O BC divulga a expectativa da inflação do mercado financeiro para os 12 meses subsequentes. Pois o "mercado", contrariando a tese conspiratória, tem sistematicamente errado para menos as expectativas de inflação anual. O Índice de Preços ao Consumidor Amplo (IPCA) acumulado nos 12 meses até setembro variou 7,3%, muito mais que as expectativas dos economistas de mercado há 12 meses, quando se previa uma inflação de apenas 5,14%.
Não há dúvida de que os juros altos constituem uma aberração. Eles não só reprimem o crescimento econômico como drenam vultosos recursos tributários para o pagamento do serviço da dívida - a "bolsa juros" em 2011 deve ser 14 vezes maior que o Bolsa-Família. Como a carga tributária entre nós é regressiva e como o pagamento de juros é, por definição, feito de acordo com o estoque de riqueza líquida existente, o impacto sobre a concentração de renda é muito grande.

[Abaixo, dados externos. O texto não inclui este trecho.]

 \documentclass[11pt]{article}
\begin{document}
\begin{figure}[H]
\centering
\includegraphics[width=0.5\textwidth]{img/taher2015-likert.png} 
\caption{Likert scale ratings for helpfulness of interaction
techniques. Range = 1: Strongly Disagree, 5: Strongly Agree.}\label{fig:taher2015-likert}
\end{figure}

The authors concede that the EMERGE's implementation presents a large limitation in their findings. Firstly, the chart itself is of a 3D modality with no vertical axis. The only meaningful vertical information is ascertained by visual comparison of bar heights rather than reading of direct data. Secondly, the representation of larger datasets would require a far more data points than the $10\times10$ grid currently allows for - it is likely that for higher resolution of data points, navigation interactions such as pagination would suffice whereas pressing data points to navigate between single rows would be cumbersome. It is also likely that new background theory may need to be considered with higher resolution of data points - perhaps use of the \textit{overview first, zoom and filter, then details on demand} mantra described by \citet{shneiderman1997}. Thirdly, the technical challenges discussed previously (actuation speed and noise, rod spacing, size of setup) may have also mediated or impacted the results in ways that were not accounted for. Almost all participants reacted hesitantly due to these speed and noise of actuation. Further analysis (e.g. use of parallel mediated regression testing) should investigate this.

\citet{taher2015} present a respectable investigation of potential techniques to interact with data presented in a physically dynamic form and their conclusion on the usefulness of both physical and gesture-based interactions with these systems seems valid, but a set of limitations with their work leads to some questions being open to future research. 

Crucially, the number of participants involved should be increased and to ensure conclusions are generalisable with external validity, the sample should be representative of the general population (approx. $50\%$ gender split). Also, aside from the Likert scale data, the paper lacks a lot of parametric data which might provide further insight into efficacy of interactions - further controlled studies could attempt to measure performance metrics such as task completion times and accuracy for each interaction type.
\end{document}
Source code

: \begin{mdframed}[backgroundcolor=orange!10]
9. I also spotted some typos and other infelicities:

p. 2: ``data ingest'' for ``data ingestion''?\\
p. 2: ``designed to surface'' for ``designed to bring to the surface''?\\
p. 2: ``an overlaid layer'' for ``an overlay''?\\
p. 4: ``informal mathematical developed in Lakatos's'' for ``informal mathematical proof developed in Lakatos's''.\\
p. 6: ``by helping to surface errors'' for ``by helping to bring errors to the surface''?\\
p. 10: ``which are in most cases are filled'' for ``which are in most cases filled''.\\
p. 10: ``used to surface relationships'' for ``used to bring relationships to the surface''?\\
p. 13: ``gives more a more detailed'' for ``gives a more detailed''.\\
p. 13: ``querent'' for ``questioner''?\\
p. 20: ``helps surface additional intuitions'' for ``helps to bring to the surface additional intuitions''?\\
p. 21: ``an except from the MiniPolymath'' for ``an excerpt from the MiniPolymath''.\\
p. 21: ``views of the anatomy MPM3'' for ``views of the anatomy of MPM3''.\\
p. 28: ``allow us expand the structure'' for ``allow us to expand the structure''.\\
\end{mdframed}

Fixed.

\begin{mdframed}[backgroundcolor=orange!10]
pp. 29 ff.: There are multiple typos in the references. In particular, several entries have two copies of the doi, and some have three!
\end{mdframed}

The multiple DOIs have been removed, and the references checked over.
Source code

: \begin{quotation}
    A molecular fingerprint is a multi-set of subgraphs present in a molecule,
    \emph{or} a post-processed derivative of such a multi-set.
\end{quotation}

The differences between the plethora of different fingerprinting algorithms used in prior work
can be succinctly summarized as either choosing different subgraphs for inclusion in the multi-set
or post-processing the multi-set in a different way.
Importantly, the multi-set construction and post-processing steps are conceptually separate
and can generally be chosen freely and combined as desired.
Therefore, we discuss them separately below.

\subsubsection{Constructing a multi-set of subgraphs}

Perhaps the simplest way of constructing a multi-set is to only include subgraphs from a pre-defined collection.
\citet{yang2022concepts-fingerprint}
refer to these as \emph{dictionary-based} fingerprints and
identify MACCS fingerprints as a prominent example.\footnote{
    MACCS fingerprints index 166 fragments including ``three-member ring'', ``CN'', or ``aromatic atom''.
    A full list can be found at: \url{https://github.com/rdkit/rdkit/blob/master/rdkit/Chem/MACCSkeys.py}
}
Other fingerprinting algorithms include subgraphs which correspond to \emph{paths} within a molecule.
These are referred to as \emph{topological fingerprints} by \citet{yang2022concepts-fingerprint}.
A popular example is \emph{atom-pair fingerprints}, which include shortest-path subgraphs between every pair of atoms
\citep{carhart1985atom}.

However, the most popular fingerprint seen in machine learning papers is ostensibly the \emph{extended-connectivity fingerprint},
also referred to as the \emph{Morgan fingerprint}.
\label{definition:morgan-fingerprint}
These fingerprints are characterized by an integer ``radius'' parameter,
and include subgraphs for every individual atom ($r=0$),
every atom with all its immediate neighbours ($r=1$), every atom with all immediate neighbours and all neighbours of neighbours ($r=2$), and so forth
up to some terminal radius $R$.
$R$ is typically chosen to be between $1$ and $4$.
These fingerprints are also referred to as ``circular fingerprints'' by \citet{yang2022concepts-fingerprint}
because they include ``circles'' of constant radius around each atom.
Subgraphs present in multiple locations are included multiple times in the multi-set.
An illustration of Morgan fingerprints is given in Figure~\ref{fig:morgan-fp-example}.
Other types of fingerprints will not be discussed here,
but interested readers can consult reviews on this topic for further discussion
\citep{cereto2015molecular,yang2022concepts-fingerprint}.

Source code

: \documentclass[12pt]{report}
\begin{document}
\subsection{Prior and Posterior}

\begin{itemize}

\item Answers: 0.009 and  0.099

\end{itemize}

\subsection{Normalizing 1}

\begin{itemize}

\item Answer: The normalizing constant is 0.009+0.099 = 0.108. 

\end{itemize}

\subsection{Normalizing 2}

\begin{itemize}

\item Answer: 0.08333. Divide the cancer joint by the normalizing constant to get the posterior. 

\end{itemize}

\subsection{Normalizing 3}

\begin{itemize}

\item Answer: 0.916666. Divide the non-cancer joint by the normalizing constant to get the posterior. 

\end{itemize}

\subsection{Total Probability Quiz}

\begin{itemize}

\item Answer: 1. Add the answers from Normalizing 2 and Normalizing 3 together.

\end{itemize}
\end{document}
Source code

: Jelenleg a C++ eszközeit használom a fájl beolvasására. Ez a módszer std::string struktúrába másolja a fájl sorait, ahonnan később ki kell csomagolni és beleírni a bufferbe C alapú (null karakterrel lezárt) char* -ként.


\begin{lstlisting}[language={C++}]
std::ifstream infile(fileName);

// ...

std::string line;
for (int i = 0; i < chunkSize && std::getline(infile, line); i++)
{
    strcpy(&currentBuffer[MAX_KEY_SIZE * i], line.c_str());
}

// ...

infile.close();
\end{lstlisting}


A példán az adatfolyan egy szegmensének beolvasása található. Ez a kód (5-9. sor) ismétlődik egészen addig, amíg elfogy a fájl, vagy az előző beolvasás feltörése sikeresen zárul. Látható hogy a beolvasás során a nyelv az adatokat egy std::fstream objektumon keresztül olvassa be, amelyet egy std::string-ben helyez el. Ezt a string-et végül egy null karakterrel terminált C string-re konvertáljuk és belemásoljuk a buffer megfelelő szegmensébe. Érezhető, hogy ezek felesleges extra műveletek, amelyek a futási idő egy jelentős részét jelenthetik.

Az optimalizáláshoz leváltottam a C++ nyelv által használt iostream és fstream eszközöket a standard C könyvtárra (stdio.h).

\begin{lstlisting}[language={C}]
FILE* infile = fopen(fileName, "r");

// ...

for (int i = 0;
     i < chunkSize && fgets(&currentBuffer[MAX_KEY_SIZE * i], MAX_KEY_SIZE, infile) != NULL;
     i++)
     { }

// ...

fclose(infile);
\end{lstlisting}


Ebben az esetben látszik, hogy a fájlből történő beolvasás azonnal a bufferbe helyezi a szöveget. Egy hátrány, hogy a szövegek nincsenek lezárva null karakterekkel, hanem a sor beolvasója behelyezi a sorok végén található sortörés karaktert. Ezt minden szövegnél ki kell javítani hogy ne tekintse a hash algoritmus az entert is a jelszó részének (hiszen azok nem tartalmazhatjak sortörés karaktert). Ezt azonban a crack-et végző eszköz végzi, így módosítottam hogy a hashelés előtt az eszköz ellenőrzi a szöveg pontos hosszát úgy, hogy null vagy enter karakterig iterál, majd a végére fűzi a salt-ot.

Mas o corte dos juros exige mais do que sensibilidade social e boa vontade. Também não é uma mera questão de aproveitar oportunidades supostamente criadas pela crise internacional. Não é por acaso que o Brasil se transformou no nirvana dos rentistas e não será sem esforço que escaparemos deste quadro. A solução não é simples, ainda que dela se conheçam alguns ingredientes.
Um corte de despesas públicas, tão ao gosto dos analistas do mercado financeiro, seria benfazejo - se fosse possível. O problema é que não é. Nenhum CEO do setor privado conseguiria cortar despesas se parte significativa de seus gastos fosse vinculada à receita e a demissão de funcionários fosse vetada. Mas, mesmo dentro das restrições impostas pelo nosso presidencialismo de coalizão, seria possível, se vontade houvesse, assumir a meta de zerar o déficit nominal dentro de um par de anos. Esse objetivo reduziria o ônus que recai hoje sobre a política monetária.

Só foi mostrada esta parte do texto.